REQUIRED WORK: Return the records in full, exactly as given.
Top of DATASET RECORDS
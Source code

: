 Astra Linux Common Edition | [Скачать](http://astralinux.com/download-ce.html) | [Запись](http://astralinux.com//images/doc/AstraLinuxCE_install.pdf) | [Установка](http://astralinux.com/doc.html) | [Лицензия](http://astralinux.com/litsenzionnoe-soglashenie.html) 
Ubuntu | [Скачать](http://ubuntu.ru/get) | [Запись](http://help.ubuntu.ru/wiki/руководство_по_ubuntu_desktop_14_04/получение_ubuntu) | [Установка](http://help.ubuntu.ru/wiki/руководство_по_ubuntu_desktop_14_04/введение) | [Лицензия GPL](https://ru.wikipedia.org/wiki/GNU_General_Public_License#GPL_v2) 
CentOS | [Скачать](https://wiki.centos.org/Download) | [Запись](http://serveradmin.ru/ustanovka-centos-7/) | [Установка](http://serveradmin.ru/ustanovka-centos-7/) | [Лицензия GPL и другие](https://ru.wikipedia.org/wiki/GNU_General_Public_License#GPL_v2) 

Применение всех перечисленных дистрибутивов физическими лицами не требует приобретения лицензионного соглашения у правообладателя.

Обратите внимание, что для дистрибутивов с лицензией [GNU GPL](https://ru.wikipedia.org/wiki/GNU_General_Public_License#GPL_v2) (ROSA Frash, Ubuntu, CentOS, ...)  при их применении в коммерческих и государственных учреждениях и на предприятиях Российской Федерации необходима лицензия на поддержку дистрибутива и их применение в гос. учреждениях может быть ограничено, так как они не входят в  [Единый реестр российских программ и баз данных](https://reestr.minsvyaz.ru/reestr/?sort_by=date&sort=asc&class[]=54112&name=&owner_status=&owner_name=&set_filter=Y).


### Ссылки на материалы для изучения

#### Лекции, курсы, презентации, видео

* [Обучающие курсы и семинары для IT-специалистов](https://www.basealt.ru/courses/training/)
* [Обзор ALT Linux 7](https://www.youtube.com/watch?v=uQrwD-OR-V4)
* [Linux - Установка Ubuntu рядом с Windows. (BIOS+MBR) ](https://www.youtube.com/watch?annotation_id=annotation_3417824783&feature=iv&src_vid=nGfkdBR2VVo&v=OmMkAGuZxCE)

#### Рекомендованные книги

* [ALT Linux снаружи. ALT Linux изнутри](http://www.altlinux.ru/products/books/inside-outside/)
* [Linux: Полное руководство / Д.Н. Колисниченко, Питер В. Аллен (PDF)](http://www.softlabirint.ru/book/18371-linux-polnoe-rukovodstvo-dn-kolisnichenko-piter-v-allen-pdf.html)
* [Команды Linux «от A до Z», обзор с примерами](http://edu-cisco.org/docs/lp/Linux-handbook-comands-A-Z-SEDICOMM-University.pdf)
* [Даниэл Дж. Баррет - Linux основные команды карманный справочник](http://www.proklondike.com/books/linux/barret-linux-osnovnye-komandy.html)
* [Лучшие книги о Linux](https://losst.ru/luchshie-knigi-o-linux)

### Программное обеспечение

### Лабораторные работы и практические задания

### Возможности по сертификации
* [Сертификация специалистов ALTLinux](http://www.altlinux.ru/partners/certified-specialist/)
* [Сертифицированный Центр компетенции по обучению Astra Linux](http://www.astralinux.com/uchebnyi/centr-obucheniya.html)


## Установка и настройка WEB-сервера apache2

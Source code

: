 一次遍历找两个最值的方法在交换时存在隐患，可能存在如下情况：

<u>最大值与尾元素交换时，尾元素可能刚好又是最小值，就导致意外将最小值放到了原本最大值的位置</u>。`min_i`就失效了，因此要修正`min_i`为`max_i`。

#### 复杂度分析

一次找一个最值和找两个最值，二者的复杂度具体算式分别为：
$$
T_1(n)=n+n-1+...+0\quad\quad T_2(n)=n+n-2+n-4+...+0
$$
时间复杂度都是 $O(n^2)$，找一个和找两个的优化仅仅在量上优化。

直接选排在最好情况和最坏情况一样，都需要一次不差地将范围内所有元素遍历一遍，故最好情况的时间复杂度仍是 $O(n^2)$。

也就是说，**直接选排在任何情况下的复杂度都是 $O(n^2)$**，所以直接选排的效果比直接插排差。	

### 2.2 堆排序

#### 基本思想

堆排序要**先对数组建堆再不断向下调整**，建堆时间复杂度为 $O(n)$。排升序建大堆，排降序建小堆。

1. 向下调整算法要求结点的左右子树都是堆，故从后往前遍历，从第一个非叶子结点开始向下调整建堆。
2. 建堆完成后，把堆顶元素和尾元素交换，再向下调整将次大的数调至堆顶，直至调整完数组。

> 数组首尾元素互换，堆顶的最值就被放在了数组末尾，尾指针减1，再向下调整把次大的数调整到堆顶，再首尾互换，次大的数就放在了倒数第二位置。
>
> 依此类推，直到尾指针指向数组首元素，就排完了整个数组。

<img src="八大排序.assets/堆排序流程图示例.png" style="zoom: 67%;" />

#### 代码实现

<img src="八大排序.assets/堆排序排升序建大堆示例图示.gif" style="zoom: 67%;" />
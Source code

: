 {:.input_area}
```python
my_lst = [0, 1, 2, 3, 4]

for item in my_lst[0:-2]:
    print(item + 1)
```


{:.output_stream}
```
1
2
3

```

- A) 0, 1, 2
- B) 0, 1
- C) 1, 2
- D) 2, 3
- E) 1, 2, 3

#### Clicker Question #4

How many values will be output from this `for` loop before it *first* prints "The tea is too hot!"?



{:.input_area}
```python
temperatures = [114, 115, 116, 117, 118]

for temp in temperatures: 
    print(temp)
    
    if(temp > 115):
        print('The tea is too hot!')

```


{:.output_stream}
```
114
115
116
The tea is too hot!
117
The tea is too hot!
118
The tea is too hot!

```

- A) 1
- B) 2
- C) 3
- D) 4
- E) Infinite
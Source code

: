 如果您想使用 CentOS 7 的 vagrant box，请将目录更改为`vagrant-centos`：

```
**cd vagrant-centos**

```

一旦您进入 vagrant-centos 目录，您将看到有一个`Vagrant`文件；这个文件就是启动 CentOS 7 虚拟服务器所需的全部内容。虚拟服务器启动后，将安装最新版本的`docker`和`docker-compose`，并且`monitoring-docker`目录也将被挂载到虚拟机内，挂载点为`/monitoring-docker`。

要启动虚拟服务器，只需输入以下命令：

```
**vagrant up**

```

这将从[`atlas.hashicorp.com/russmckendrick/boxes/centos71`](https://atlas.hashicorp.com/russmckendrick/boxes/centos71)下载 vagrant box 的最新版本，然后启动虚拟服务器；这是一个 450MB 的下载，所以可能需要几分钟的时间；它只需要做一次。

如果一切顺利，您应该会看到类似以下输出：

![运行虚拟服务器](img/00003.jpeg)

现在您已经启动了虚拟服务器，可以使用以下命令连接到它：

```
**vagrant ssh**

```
Bottom of DATASET RECORDS
ANSWER SECTION:
Source code

: Astra Linux Common Edition | [Скачать](http://astralinux.com/download-ce.html) | [Запись](http://astralinux.com//images/doc/AstraLinuxCE_install.pdf) | [Установка](http://astralinux.com/doc.html) | [Лицензия](http://astralinux.com/litsenzionnoe-soglashenie.html) 
Ubuntu | [Скачать](http://ubuntu.ru/get) | [Запись](http://help.ubuntu.ru/wiki/руководство_по_ubuntu_desktop_14_04/получение_ubuntu) | [Установка](http://help.ubuntu.ru/wiki/руководство_по_ubuntu_desktop_14_04/введение) | [Лицензия GPL](https://ru.wikipedia.org/wiki/GNU_General_Public_License#GPL_v2) 
CentOS | [Скачать](https://wiki.centos.org/Download) | [Запись](http://serveradmin.ru/ustanovka-centos-7/) | [Установка](http://serveradmin.ru/ustanovka-centos-7/) | [Лицензия GPL и другие](https://ru.wikipedia.org/wiki/GNU_General_Public_License#GPL_v2) 

Применение всех перечисленных дистрибутивов физическими лицами не требует приобретения лицензионного соглашения у правообладателя.

Обратите внимание, что для дистрибутивов с лицензией [GNU GPL](https://ru.wikipedia.org/wiki/GNU_General_Public_License#GPL_v2) (ROSA Frash, Ubuntu, CentOS, ...)  при их применении в коммерческих и государственных учреждениях и на предприятиях Российской Федерации необходима лицензия на поддержку дистрибутива и их применение в гос. учреждениях может быть ограничено, так как они не входят в  [Единый реестр российских программ и баз данных](https://reestr.minsvyaz.ru/reestr/?sort_by=date&sort=asc&class[]=54112&name=&owner_status=&owner_name=&set_filter=Y).


### Ссылки на материалы для изучения

#### Лекции, курсы, презентации, видео

* [Обучающие курсы и семинары для IT-специалистов](https://www.basealt.ru/courses/training/)
* [Обзор ALT Linux 7](https://www.youtube.com/watch?v=uQrwD-OR-V4)
* [Linux - Установка Ubuntu рядом с Windows. (BIOS+MBR) ](https://www.youtube.com/watch?annotation_id=annotation_3417824783&feature=iv&src_vid=nGfkdBR2VVo&v=OmMkAGuZxCE)

#### Рекомендованные книги

* [ALT Linux снаружи. ALT Linux изнутри](http://www.altlinux.ru/products/books/inside-outside/)
* [Linux: Полное руководство / Д.Н. Колисниченко, Питер В. Аллен (PDF)](http://www.softlabirint.ru/book/18371-linux-polnoe-rukovodstvo-dn-kolisnichenko-piter-v-allen-pdf.html)
* [Команды Linux «от A до Z», обзор с примерами](http://edu-cisco.org/docs/lp/Linux-handbook-comands-A-Z-SEDICOMM-University.pdf)
* [Даниэл Дж. Баррет - Linux основные команды карманный справочник](http://www.proklondike.com/books/linux/barret-linux-osnovnye-komandy.html)
* [Лучшие книги о Linux](https://losst.ru/luchshie-knigi-o-linux)

### Программное обеспечение

### Лабораторные работы и практические задания

### Возможности по сертификации
* [Сертификация специалистов ALTLinux](http://www.altlinux.ru/partners/certified-specialist/)
* [Сертифицированный Центр компетенции по обучению Astra Linux](http://www.astralinux.com/uchebnyi/centr-obucheniya.html)


## Установка и настройка WEB-сервера apache2

Source code

: 一次遍历找两个最值的方法在交换时存在隐患，可能存在如下情况：

<u>最大值与尾元素交换时，尾元素可能刚好又是最小值，就导致意外将最小值放到了原本最大值的位置</u>。`min_i`就失效了，因此要修正`min_i`为`max_i`。

#### 复杂度分析

一次找一个最值和找两个最值，二者的复杂度具体算式分别为：
$$
T_1(n)=n+n-1+...+0\quad\quad T_2(n)=n+n-2+n-4+...+0
$$
时间复杂度都是 $O(n^2)$，找一个和找两个的优化仅仅在量上优化。

直接选排在最好情况和最坏情况一样，都需要一次不差地将范围内所有元素遍历一遍，故最好情况的时间复杂度仍是 $O(n^2)$。

也就是说，**直接选排在任何情况下的复杂度都是 $O(n^2)$**，所以直接选排的效果比直接插排差。	

### 2.2 堆排序

#### 基本思想

堆排序要**先对数组建堆再不断向下调整**，建堆时间复杂度为 $O(n)$。排升序建大堆，排降序建小堆。

1. 向下调整算法要求结点的左右子树都是堆，故从后往前遍历，从第一个非叶子结点开始向下调整建堆。
2. 建堆完成后，把堆顶元素和尾元素交换，再向下调整将次大的数调至堆顶，直至调整完数组。

> 数组首尾元素互换，堆顶的最值就被放在了数组末尾，尾指针减1，再向下调整把次大的数调整到堆顶，再首尾互换，次大的数就放在了倒数第二位置。
>
> 依此类推，直到尾指针指向数组首元素，就排完了整个数组。

<img src="八大排序.assets/堆排序流程图示例.png" style="zoom: 67%;" />

#### 代码实现

<img src="八大排序.assets/堆排序排升序建大堆示例图示.gif" style="zoom: 67%;" />
Source code

: {:.input_area}
```python
my_lst = [0, 1, 2, 3, 4]

for item in my_lst[0:-2]:
    print(item + 1)
```


{:.output_stream}
```
1
2
3

```

- A) 0, 1, 2
- B) 0, 1
- C) 1, 2
- D) 2, 3
- E) 1, 2, 3

#### Clicker Question #4

How many values will be output from this `for` loop before it *first* prints "The tea is too hot!"?



{:.input_area}
```python
temperatures = [114, 115, 116, 117, 118]

for temp in temperatures: 
    print(temp)
    
    if(temp > 115):
        print('The tea is too hot!')

```


{:.output_stream}
```
114
115
116
The tea is too hot!
117
The tea is too hot!
118
The tea is too hot!

```

- A) 1
- B) 2
- C) 3
- D) 4
- E) Infinite
Source code

: 如果您想使用 CentOS 7 的 vagrant box，请将目录更改为`vagrant-centos`：

```
**cd vagrant-centos**

```

一旦您进入 vagrant-centos 目录，您将看到有一个`Vagrant`文件；这个文件就是启动 CentOS 7 虚拟服务器所需的全部内容。虚拟服务器启动后，将安装最新版本的`docker`和`docker-compose`，并且`monitoring-docker`目录也将被挂载到虚拟机内，挂载点为`/monitoring-docker`。

要启动虚拟服务器，只需输入以下命令：

```
**vagrant up**

```

这将从[`atlas.hashicorp.com/russmckendrick/boxes/centos71`](https://atlas.hashicorp.com/russmckendrick/boxes/centos71)下载 vagrant box 的最新版本，然后启动虚拟服务器；这是一个 450MB 的下载，所以可能需要几分钟的时间；它只需要做一次。

如果一切顺利，您应该会看到类似以下输出：

![运行虚拟服务器](img/00003.jpeg)

现在您已经启动了虚拟服务器，可以使用以下命令连接到它：

```
**vagrant ssh**

```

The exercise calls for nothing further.